## Work request:
Transcribe the stretch of entries below from the line with "contrario, devuelve todas las filas de" through the line with "For $\omega\in\Omega_H^q(U)$ with", exactly and with both ends included; leave out all other lines.

• • • • •

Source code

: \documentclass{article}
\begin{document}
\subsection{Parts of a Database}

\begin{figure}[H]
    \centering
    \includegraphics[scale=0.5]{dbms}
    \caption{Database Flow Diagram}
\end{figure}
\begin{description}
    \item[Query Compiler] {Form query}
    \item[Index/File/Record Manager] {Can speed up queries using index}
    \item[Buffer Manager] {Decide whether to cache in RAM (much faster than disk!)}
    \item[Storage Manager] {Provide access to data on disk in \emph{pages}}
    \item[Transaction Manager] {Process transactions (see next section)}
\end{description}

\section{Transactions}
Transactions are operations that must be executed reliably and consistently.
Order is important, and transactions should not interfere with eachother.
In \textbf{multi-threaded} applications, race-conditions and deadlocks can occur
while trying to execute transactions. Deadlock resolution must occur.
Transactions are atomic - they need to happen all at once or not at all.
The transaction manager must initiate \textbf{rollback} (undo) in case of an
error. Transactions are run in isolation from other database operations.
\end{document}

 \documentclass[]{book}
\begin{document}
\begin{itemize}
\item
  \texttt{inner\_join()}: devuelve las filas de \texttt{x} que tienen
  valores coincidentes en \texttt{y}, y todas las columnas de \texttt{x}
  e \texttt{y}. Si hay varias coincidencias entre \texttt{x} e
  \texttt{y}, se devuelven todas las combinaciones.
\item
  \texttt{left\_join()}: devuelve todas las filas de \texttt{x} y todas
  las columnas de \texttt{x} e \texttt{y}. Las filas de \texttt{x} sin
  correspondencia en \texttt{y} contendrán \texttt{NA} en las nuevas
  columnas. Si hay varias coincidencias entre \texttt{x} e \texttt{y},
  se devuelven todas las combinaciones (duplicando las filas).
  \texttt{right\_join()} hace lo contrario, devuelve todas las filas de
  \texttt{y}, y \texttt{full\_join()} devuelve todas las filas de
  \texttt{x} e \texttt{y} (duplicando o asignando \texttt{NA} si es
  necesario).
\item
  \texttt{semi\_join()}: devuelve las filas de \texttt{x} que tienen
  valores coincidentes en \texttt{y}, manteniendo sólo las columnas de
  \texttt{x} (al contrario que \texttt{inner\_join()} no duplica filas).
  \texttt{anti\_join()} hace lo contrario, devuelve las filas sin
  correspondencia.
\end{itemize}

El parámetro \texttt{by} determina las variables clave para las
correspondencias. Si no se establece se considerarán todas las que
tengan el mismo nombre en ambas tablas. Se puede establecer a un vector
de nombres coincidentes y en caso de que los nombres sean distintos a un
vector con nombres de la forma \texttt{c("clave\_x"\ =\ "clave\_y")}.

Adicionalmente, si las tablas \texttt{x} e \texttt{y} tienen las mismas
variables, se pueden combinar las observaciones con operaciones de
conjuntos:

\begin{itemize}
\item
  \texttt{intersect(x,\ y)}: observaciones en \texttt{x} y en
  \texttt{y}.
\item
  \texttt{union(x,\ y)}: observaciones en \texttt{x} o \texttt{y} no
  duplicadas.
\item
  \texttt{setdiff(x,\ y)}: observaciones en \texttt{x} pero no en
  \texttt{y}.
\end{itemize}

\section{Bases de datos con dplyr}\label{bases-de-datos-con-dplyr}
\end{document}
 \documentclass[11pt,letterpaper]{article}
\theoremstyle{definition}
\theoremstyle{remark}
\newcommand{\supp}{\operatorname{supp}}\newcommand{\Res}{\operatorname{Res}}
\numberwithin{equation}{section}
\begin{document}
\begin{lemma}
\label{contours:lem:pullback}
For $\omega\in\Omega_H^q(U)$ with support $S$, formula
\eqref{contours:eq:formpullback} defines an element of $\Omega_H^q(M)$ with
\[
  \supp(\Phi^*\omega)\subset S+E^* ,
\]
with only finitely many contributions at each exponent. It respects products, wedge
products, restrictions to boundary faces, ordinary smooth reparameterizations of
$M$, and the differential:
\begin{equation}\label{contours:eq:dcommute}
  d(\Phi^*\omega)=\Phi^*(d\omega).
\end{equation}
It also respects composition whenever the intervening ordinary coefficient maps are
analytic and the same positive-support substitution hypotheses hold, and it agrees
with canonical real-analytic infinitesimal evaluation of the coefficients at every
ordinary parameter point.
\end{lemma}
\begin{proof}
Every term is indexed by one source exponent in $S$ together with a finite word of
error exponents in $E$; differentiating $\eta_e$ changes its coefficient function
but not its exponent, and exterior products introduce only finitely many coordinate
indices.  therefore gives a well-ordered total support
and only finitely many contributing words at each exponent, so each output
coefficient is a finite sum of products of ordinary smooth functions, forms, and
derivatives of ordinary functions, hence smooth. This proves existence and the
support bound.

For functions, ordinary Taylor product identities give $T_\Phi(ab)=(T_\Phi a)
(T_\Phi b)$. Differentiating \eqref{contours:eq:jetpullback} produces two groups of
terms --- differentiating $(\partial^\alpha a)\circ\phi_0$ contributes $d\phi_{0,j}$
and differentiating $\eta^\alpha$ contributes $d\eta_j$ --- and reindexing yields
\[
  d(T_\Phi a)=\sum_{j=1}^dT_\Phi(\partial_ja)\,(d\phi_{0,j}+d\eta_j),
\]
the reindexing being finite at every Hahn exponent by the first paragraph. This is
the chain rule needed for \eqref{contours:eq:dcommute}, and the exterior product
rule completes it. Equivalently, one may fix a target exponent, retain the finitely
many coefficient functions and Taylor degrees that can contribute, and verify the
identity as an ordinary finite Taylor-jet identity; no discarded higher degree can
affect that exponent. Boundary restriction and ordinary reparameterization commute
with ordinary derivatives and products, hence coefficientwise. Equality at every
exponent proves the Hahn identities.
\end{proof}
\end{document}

• • • • •

## Worked solution:
  \texttt{right\_join()} hace lo contrario, devuelve todas las filas de
  \texttt{y}, y \texttt{full\_join()} devuelve todas las filas de
  \texttt{x} e \texttt{y} (duplicando o asignando \texttt{NA} si es
  necesario).
\item
  \texttt{semi\_join()}: devuelve las filas de \texttt{x} que tienen
  valores coincidentes en \texttt{y}, manteniendo sólo las columnas de
  \texttt{x} (al contrario que \texttt{inner\_join()} no duplica filas).
  \texttt{anti\_join()} hace lo contrario, devuelve las filas sin
  correspondencia.
\end{itemize}

El parámetro \texttt{by} determina las variables clave para las
correspondencias. Si no se establece se considerarán todas las que
tengan el mismo nombre en ambas tablas. Se puede establecer a un vector
de nombres coincidentes y en caso de que los nombres sean distintos a un
vector con nombres de la forma \texttt{c("clave\_x"\ =\ "clave\_y")}.

Adicionalmente, si las tablas \texttt{x} e \texttt{y} tienen las mismas
variables, se pueden combinar las observaciones con operaciones de
conjuntos:

\begin{itemize}
\item
  \texttt{intersect(x,\ y)}: observaciones en \texttt{x} y en
  \texttt{y}.
\item
  \texttt{union(x,\ y)}: observaciones en \texttt{x} o \texttt{y} no
  duplicadas.
\item
  \texttt{setdiff(x,\ y)}: observaciones en \texttt{x} pero no en
  \texttt{y}.
\end{itemize}

\section{Bases de datos con dplyr}\label{bases-de-datos-con-dplyr}
\end{document}
 \documentclass[11pt,letterpaper]{article}
\theoremstyle{definition}
\theoremstyle{remark}
\newcommand{\supp}{\operatorname{supp}}\newcommand{\Res}{\operatorname{Res}}
\numberwithin{equation}{section}
\begin{document}
\begin{lemma}
\label{contours:lem:pullback}
For $\omega\in\Omega_H^q(U)$ with support $S$, formula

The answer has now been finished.